TRY IT = Sort through the entries below and pull out lines containing the word "visibility".

Saved data entries =
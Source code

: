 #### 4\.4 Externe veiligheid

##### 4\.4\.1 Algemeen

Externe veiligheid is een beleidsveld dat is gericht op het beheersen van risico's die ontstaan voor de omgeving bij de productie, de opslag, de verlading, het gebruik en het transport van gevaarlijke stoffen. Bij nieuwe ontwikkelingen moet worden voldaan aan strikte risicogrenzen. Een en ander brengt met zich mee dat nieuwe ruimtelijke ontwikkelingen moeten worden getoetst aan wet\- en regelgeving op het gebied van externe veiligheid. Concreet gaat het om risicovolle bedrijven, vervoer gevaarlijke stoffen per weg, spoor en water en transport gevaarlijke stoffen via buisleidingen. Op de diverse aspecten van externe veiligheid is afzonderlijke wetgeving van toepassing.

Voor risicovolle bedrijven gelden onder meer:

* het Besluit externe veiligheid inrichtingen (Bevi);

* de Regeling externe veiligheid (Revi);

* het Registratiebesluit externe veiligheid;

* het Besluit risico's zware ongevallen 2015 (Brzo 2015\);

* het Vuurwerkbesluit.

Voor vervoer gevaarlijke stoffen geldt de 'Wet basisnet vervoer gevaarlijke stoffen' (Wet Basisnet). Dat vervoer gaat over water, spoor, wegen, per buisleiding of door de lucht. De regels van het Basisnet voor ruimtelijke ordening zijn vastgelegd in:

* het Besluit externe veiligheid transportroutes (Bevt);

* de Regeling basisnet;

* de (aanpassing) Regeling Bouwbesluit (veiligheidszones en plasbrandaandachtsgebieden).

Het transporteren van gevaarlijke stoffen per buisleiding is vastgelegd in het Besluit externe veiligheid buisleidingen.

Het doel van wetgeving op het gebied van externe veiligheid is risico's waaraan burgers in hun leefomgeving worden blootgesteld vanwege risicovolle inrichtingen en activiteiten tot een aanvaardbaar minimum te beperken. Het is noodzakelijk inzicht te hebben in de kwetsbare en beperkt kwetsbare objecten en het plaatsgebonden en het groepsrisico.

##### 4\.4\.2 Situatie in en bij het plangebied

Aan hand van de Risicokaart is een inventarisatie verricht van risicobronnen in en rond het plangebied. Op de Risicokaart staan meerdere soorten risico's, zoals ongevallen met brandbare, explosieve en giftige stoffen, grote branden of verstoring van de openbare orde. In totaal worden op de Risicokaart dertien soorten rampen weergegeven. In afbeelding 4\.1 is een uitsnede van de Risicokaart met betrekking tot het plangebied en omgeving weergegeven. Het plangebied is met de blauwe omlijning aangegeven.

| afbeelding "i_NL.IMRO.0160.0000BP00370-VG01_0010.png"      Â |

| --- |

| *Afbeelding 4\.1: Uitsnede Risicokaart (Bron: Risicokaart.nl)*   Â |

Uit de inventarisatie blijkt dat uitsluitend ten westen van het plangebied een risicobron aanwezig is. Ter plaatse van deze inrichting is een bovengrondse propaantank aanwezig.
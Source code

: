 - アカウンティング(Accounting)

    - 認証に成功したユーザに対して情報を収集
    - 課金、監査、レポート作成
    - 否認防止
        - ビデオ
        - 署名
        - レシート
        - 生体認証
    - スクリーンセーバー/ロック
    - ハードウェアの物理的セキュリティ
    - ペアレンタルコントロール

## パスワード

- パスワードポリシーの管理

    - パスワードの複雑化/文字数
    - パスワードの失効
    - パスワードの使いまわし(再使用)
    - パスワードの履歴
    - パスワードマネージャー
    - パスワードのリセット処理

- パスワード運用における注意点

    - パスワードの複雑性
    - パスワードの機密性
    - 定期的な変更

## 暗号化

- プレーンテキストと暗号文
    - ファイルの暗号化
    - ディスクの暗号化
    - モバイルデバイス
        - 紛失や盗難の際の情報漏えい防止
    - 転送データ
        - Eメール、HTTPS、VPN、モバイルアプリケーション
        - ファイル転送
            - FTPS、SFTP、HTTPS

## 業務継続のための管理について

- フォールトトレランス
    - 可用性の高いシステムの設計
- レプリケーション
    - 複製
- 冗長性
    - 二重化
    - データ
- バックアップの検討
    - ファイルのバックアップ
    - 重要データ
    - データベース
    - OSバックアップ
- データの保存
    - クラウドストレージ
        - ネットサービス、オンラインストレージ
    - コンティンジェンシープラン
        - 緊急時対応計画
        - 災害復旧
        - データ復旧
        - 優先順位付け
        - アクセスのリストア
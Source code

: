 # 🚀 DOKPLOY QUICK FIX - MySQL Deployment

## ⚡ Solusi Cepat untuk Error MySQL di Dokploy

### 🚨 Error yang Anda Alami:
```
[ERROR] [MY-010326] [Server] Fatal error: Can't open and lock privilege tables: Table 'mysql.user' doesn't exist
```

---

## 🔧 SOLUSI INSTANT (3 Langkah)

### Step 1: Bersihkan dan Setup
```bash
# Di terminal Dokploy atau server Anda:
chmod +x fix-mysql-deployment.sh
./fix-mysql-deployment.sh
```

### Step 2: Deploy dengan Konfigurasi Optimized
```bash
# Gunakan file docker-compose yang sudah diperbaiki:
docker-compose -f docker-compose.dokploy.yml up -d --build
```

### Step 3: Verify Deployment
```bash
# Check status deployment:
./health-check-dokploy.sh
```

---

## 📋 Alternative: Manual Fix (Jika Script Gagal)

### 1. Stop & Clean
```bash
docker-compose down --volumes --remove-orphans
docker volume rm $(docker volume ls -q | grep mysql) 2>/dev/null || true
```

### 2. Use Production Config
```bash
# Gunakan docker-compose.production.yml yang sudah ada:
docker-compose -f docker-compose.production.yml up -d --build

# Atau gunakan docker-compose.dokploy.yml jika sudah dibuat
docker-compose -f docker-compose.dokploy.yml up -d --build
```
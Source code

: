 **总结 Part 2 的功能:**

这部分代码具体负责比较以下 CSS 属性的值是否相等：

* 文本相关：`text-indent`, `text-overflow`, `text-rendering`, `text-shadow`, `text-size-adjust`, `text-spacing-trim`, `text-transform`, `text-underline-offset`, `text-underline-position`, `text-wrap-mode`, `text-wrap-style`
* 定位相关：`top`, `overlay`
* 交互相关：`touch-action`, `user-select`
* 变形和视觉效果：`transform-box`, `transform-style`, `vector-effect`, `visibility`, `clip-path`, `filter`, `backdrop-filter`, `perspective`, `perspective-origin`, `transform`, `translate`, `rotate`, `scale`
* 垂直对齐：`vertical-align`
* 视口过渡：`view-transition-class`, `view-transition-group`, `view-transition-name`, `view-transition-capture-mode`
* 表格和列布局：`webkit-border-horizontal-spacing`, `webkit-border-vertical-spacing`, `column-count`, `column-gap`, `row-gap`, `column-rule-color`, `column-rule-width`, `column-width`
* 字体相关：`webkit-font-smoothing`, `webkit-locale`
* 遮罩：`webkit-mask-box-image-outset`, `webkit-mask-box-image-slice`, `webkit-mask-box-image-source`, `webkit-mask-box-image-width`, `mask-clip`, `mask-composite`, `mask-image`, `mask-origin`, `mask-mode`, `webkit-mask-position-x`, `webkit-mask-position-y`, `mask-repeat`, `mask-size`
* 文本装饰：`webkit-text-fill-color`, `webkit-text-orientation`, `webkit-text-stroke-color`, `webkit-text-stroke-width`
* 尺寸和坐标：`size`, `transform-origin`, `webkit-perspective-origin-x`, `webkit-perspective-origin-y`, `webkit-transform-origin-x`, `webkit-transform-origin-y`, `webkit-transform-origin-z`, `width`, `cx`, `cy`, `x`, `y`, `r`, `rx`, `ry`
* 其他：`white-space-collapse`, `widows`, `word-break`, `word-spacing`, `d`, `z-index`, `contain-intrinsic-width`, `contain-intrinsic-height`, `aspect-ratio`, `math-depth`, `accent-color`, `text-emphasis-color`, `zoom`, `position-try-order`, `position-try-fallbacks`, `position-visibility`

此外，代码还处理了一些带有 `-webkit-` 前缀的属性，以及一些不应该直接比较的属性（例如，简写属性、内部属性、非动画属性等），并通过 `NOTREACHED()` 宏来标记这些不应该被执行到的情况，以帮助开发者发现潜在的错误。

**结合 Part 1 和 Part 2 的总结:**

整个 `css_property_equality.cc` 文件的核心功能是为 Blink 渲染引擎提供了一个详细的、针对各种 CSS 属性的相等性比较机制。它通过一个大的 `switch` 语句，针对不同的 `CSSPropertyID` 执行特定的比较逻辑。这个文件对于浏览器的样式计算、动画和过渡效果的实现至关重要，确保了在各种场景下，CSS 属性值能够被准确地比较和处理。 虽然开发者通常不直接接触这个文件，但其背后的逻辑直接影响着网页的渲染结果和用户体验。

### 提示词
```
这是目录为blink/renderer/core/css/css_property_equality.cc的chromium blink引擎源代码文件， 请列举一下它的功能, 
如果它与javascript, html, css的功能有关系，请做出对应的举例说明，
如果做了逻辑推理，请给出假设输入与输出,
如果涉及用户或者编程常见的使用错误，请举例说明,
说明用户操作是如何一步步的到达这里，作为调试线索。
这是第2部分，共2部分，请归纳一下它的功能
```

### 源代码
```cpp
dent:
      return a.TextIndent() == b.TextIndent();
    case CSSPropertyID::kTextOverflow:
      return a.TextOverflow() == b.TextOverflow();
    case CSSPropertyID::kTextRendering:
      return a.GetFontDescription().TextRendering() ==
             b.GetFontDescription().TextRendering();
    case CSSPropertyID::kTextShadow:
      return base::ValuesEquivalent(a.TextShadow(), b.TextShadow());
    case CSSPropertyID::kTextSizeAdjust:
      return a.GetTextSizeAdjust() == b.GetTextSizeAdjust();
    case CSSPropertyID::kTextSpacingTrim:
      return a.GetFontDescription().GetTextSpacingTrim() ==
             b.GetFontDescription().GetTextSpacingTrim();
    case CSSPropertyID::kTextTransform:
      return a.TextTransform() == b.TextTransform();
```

EXERCISE OUTPUT =
* 变形和视觉效果：`transform-box`, `transform-style`, `vector-effect`, `visibility`, `clip-path`, `filter`, `backdrop-filter`, `perspective`, `perspective-origin`, `transform`, `translate`, `rotate`, `scale`
* 其他：`white-space-collapse`, `widows`, `word-break`, `word-spacing`, `d`, `z-index`, `contain-intrinsic-width`, `contain-intrinsic-height`, `aspect-ratio`, `math-depth`, `accent-color`, `text-emphasis-color`, `zoom`, `position-try-order`, `position-try-fallbacks`, `position-visibility`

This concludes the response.